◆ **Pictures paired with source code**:
= = = = = = =

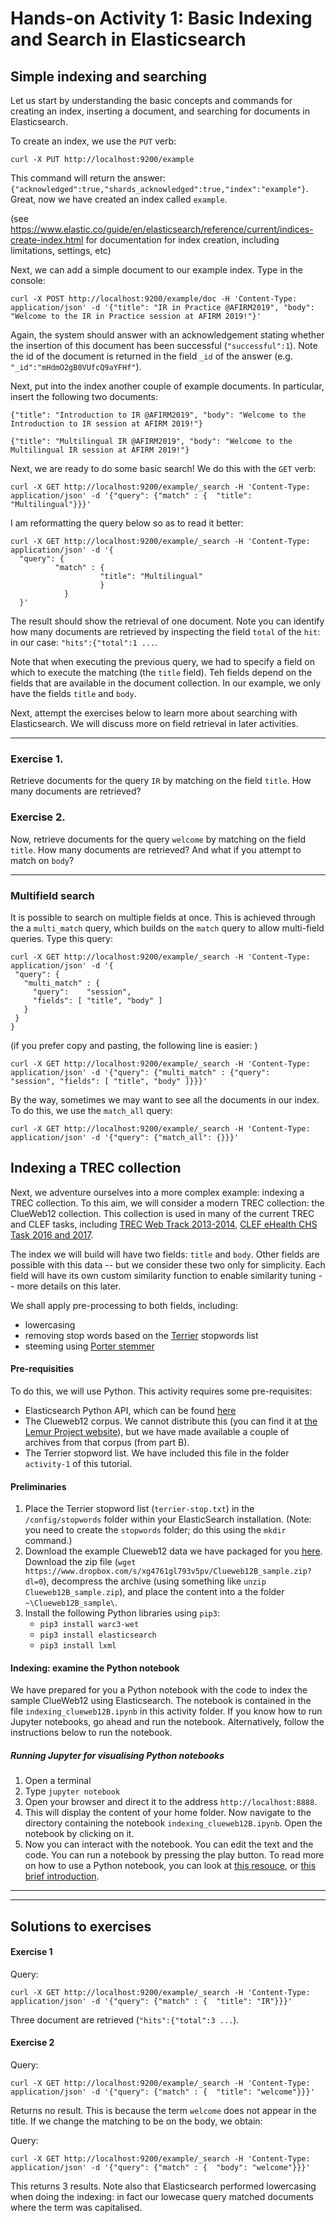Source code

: # Hands-on Activity 1: Basic Indexing and Search in Elasticsearch


## Simple indexing and searching

Let us start by understanding the basic concepts and commands for creating an index, inserting a document, and searching for documents in Elasticsearch.

To create an index, we use the `PUT` verb:
```console
curl -X PUT http://localhost:9200/example
```

This command will return the answer: `{"acknowledged":true,"shards_acknowledged":true,"index":"example"}`.
Great, now we have created an index called `example`.

(see https://www.elastic.co/guide/en/elasticsearch/reference/current/indices-create-index.html for documentation for index creation, including limitations, settings, etc)

Next, we can add a simple document to our example index. Type in the console:

```console
curl -X POST http://localhost:9200/example/doc -H 'Content-Type: application/json' -d '{"title": "IR in Practice @AFIRM2019", "body": "Welcome to the IR in Practice session at AFIRM 2019!"}'
```

Again, the system should answer with an acknowledgement stating whether the insertion of this document has been successful (`"successful":1`). Note the id of the document is returned in the field `_id` of the answer (e.g. `"_id":"mHdmO2gB0VUfcQ9aYFHf"`).

Next, put into the index another couple of example documents. In particular, insert the following two documents:

```text
{"title": "Introduction to IR @AFIRM2019", "body": "Welcome to the Introduction to IR session at AFIRM 2019!"}
```

```text
{"title": "Multilingual IR @AFIRM2019", "body": "Welcome to the Multilingual IR session at AFIRM 2019!"}
```

Next, we are ready to do some basic search! We do this with the `GET` verb:
```console
curl -X GET http://localhost:9200/example/_search -H 'Content-Type: application/json' -d '{"query": {"match" : {  "title": "Multilingual"}}}'
```

I am reformatting the query below so as to read it better:

```console
curl -X GET http://localhost:9200/example/_search -H 'Content-Type: application/json' -d '{
  "query": {
          "match" : {  
                    "title": "Multilingual"
                    }
            }
  }'
 ```
 
 The result should show the retrieval of one document. Note you can identify how many documents are retrieved by inspecting the field `total` of the `hit`: in our case: `"hits":{"total":1 ...`.
 
 Note that when executing the previous query, we had to specify a field on which to execute the matching (the `title` field). Teh fields depend on the fields that are available in the document collection. In our example, we only have the fields `title` and `body`. 
 
 Next, attempt the exercises below to learn more about searching with Elasticsearch. We will discuss more on field retrieval in later activities.
 
 ******
 ### Exercise 1.
 
 Retrieve documents for the query `IR` by matching on the field `title`. How many documents are retrieved?
 
 ### Exercise 2.
 
 Now, retrieve documents for the query `welcome` by matching on the field `title`. How many documents are retrieved? And what if you attempt to match on `body`?
 
 
 ******
 
 ### Multifield search
 
 It is possible to search on multiple fields at once. This is achieved through the a `multi_match` query, which builds on the `match` query to allow multi-field queries. Type this query: 
 
 ```console
curl -X GET http://localhost:9200/example/_search -H 'Content-Type: application/json' -d '{
  "query": {
    "multi_match" : {
      "query":    "session", 
      "fields": [ "title", "body" ] 
    }
  }
}
 ```
 
 (if you prefer copy and pasting, the following line is easier: )
 ```console
 curl -X GET http://localhost:9200/example/_search -H 'Content-Type: application/json' -d '{"query": {"multi_match" : {"query":    "session", "fields": [ "title", "body" ]}}}'
 ```


By the way, sometimes we may want to see all the documents in our index. To do this, we use the `match_all` query:

```console
curl -X GET http://localhost:9200/example/_search -H 'Content-Type: application/json' -d '{"query": {"match_all": {}}}'
```

## Indexing a TREC collection

Next, we adventure ourselves into a more complex example: indexing a TREC collection. To this aim, we will consider a modern TREC collection: the ClueWeb12 collection. This collection is used in many of the current TREC and CLEF tasks, including [TREC Web Track 2013-2014](http://www-personal.umich.edu/~kevynct/trec-web-2014/), [CLEF eHealth CHS Task 2016 and 2017](https://sites.google.com/site/clefehealth2017/task-3). 


The index we will build will have two fields: `title` and `body`. Other fields are possible with this data -- but we consider these two only for simplicity. Each field will have its own custom similarity function to enable similarity tuning -- more details on this later.

We shall apply pre-processing to both fields, including:

- lowercasing
- removing stop words based on the [Terrier](www.terrier.org) stopwords list
- steeming using [Porter stemmer](https://lucene.apache.org/core/4_1_0/analyzers-common/org/tartarus/snowball/ext/PorterStemmer.html)

#### Pre-requisities

To do this, we will use Python. This activity requires some pre-requisites:
* Elasticsearch Python API, which can be found [here](https://elasticsearch-py.readthedocs.io/en/master/)
* The Clueweb12 corpus. We cannot distribute this (you can find it at [the Lemur Project website](https://lemurproject.org/clueweb12/)), but we have made available a couple of archives from that corpus (from part B).
* The Terrier stopword list. We have included this file in the folder `activity-1` of this tutorial.

#### Preliminaries

1. Place the Terrier stopword list (`terrier-stop.txt`) in the `/config/stopwords` folder within your ElasticSearch installation. (Note: you need to create the `stopwords` folder; do this using the `mkdir` command.)
2. Download the example Clueweb12 data we have packaged for you [here](https://www.dropbox.com/s/xg4761gl793v5pv/Clueweb12B_sample.zip?dl=0). Download the zip file (`wget https://www.dropbox.com/s/xg4761gl793v5pv/Clueweb12B_sample.zip?dl=0`), decompress the archive (using something like `unzip Clueweb12B_sample.zip`), and place the content into a the folder `~\Clueweb12B_sample\`.
3. Install the following Python libraries using `pip3`:
	* `pip3 install warc3-wet`
	* `pip3 install elasticsearch`
	* `pip3 install lxml`

#### Indexing: examine the Python notebook

We have prepared for you a Python notebook with the code to index the sample ClueWeb12 using Elasticsearch. The notebook is contained in the file `indexing_clueweb12B.ipynb` in this activity folder. If you know how to run Jupyter notebooks, go ahead and run the notebook. Alternatively, follow the instructions below to run the notebook.


##### Running Jupyter for visualising Python notebooks

1. Open a terminal
2. Type `jupyter notebook`
3. Open your browser and direct it to the address `http://localhost:8888`. 
4. This will display the content of your home folder. Now navigate to the directory containing the notebook `indexing_clueweb12B.ipynb`. Open the notebook by clicking on it.
5. Now you can interact with the notebook. You can edit the text and the code. You can run a notebook by pressing the play button. To read more on how to use a Python notebook, you can look at [this resouce](https://www.datacamp.com/community/tutorials/tutorial-jupyter-notebook), or [this brief introduction](https://jupyter-notebook-beginner-guide.readthedocs.io/en/latest/).

**************

**************

## Solutions to exercises

#### Exercise 1

Query:
```console
curl -X GET http://localhost:9200/example/_search -H 'Content-Type: application/json' -d '{"query": {"match" : {  "title": "IR"}}}'
```

Three document are retrieved (`"hits":{"total":3 ...`).

#### Exercise 2

Query:
```console
curl -X GET http://localhost:9200/example/_search -H 'Content-Type: application/json' -d '{"query": {"match" : {  "title": "welcome"}}}'
```

Returns no result. This is because the term `welcome` does not appear in the title. If we change the matching to be on the body, we obtain:

Query:
```console
curl -X GET http://localhost:9200/example/_search -H 'Content-Type: application/json' -d '{"query": {"match" : {  "body": "welcome"}}}'
```

This returns 3 results. Note also that Elasticsearch performed lowercasing when doing the indexing: in fact our lowecase query matched documents where the term was capitalised.

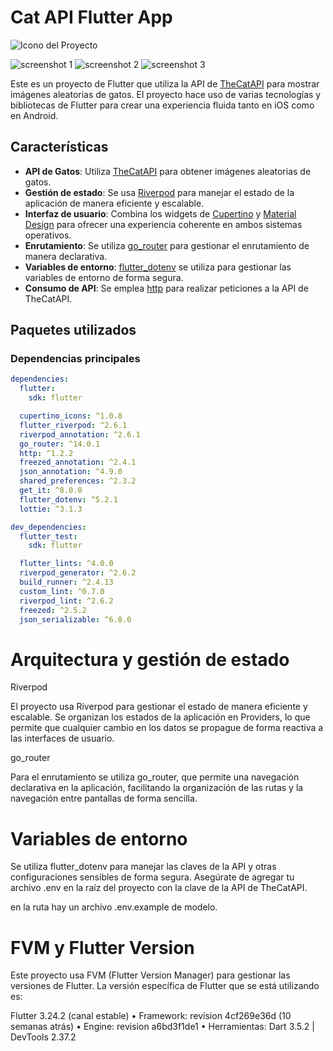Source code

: # Cat API Flutter App

![Icono del Proyecto](assets/imgg/icon.png)

![screenshot 1](https://firebasestorage.googleapis.com/v0/b/hl-delivery.appspot.com/o/aaa_pragma%2Fimg_1.png?alt=media&token=3ffffbbc-a5de-4aa0-8cef-fc8fd499a87d)
![screenshot 2](https://firebasestorage.googleapis.com/v0/b/hl-delivery.appspot.com/o/aaa_pragma%2Fimg_2.png?alt=media&token=ac1977df-2cfa-455a-b490-907cbd676d8e)
![screenshot 3](https://firebasestorage.googleapis.com/v0/b/hl-delivery.appspot.com/o/aaa_pragma%2Fimg_3.png?alt=media&token=4c20664b-5906-4fcb-8314-e8504a498d52)

Este es un proyecto de Flutter que utiliza la API de [TheCatAPI](https://developers.thecatapi.com/) para mostrar imágenes aleatorias de gatos. El proyecto hace uso de varias tecnologías y bibliotecas de Flutter para crear una experiencia fluida tanto en iOS como en Android.

## Características

- **API de Gatos**: Utiliza [TheCatAPI](https://developers.thecatapi.com/) para obtener imágenes aleatorias de gatos.
- **Gestión de estado**: Se usa [Riverpod](https://riverpod.dev/) para manejar el estado de la aplicación de manera eficiente y escalable.
- **Interfaz de usuario**: Combina los widgets de [Cupertino](https://flutter.dev/docs/development/ui/widgets/cupertino) y [Material Design](https://flutter.dev/docs/development/ui/widgets/material) para ofrecer una experiencia coherente en ambos sistemas operativos.
- **Enrutamiento**: Se utiliza [go_router](https://pub.dev/packages/go_router) para gestionar el enrutamiento de manera declarativa.
- **Variables de entorno**: [flutter_dotenv](https://pub.dev/packages/flutter_dotenv) se utiliza para gestionar las variables de entorno de forma segura.
- **Consumo de API**: Se emplea [http](https://pub.dev/packages/http) para realizar peticiones a la API de TheCatAPI.

## Paquetes utilizados

### Dependencias principales

```yaml
dependencies:
  flutter:
    sdk: flutter

  cupertino_icons: ^1.0.8
  flutter_riverpod: ^2.6.1
  riverpod_annotation: ^2.6.1
  go_router: ^14.0.1
  http: ^1.2.2
  freezed_annotation: ^2.4.1
  json_annotation: ^4.9.0
  shared_preferences: ^2.3.2
  get_it: ^8.0.0
  flutter_dotenv: ^5.2.1
  lottie: ^3.1.3

dev_dependencies:
  flutter_test:
    sdk: flutter

  flutter_lints: ^4.0.0
  riverpod_generator: ^2.6.2
  build_runner: ^2.4.13
  custom_lint: ^0.7.0
  riverpod_lint: ^2.6.2
  freezed: ^2.5.2
  json_serializable: ^6.8.0
  ```

# Arquitectura y gestión de estado
Riverpod

El proyecto usa Riverpod para gestionar el estado de manera eficiente y escalable. Se organizan los estados de la aplicación en Providers, lo que permite que cualquier cambio en los datos se propague de forma reactiva a las interfaces de usuario.

go_router

Para el enrutamiento se utiliza go_router, que permite una navegación declarativa en la aplicación, facilitando la organización de las rutas y la navegación entre pantallas de forma sencilla.

# Variables de entorno
Se utiliza flutter_dotenv para manejar las claves de la API y otras configuraciones sensibles de forma segura. Asegúrate de agregar tu archivo .env en la raíz del proyecto con la clave de la API de TheCatAPI.

en la ruta hay un archivo .env.example de modelo.

# FVM y Flutter Version

Este proyecto usa FVM (Flutter Version Manager) para gestionar las versiones de Flutter. La versión específica de Flutter que se está utilizando es:

Flutter 3.24.2 (canal estable)
•	Framework: revision 4cf269e36d (10 semanas atrás)
•	Engine: revision a6bd3f1de1
•	Herramientas: Dart 3.5.2 | DevTools 2.37.2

= = = = = = =

Copy the lines exactly as they appear from the opening of the entries above through the line with "## Simple indexing and searching", excluding all pictures.

Source code

: # Hands-on Activity 1: Basic Indexing and Search in Elasticsearch


## Simple indexing and searching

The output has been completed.